Economist advises next gov’t to focus on economic stability

iEPA amidst AfCFTA will offer economy competitive advantage – economist
Prof Peter Quartey
  • Revenue generation
  • Bringing public debt down
  • Private sector growth

By Obed Attah YEBOAH

As the country anxiously awaits the Electoral Commission’s announcement of the nation’s president for the next four years, a seasoned economist at the University of Ghana, Professor Peter Quartey, has advised that whoever becomes the leader should focus on stabilising the economy, improving domestic revenue mobilisation, reducing the debt level, and ensuring private sector growth.

Current projections by government put GDP growth at the end of the year at 1.9 percent against a pre-pandemic target of 6.8 percent; public debt is now 71 percent of GDP and projected to hit 77 percent by end of the year; and the private sector is still reeling under pressure from the pandemic, as many businesses have not recovered their losses.

Due to the pandemic’s impact on productive sectors of the economy, total revenue and grants have been revised to 13.9 percent of GDP in 2020 – representing a 20-percentage point decrease over the original 2020 budget target.

It is against this background that Prof. Quartey is urging whichever party wins this year’s general elections to make these four areas a priority if the economy is to see growth better than that recorded before emergence of the pandemic.

“Fixing the macroeconomy is very critical. Even though growth numbers are picking up, we need to grow back to the pre-COVID era.  So, the next government should focus on what can be done to revive the GDP growth agenda. Agriculture and industry should be among the focal areas. We must revive the private sector by ensuring that the cost of doing business is relatively low or reasonable. That is very critical.

“And then, issues about our revenue should be given attention. This is no time to increase taxes. The next government should look at how tax collection can be made efficient. How do you rope-in the informal sector? For example, if you take a tax like Property Rates I don’t think we are getting much from that sector, and it all boils down to digitisation. If we can digitise our revenue collection as much as possible, and reduce the human interface, that will help shore-up revenue,” he said in an interview with the B&FT.
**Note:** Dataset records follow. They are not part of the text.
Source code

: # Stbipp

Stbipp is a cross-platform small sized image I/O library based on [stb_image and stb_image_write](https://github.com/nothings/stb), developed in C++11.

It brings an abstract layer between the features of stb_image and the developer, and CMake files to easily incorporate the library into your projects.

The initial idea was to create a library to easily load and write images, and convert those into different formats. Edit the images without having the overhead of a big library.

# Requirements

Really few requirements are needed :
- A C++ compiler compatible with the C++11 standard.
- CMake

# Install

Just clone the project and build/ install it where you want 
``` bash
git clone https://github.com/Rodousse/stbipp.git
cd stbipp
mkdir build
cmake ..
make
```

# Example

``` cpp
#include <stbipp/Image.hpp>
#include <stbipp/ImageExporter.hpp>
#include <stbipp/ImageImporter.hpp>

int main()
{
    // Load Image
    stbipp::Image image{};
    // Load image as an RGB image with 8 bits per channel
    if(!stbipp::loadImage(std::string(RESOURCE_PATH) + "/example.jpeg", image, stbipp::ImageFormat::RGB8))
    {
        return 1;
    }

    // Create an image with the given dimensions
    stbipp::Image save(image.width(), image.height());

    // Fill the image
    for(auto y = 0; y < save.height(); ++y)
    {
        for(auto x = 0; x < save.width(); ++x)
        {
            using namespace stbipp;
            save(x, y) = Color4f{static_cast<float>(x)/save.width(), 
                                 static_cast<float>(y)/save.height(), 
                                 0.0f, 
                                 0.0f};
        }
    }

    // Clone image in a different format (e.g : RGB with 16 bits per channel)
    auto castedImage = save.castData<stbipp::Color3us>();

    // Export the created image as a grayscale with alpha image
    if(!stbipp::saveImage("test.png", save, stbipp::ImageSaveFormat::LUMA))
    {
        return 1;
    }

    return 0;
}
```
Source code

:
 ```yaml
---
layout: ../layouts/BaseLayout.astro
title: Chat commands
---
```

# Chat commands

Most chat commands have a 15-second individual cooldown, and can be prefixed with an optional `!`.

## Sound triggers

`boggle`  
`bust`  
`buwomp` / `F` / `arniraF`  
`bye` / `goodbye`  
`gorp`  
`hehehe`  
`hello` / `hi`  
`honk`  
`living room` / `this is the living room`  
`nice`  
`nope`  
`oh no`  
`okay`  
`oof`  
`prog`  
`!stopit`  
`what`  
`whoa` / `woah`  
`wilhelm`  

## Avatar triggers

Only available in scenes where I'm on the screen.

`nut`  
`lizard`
He added: “And we also have issues with debt to GDP. I think we have reached the threshold now. In as much as we are not in normal times and it is not uncommon to have a high debt to GDP ratio, our debt to GDP ratio is still high. This is where the revenue generation comes in; we should raise more revenue and gradually reduce how much we owe. Debt to GDP is also a ratio; so when you grow the economy, your GDP will grow and the ratio will come down to sustainable levels.

“The monetary sector is also key. We should continue to pursue lower interest rates, price stability, stable exchange rate and inflation. So, whichever government comes to power must focus on ensuring macroeconomic stability and then promote private sector businesses to revive the economy.”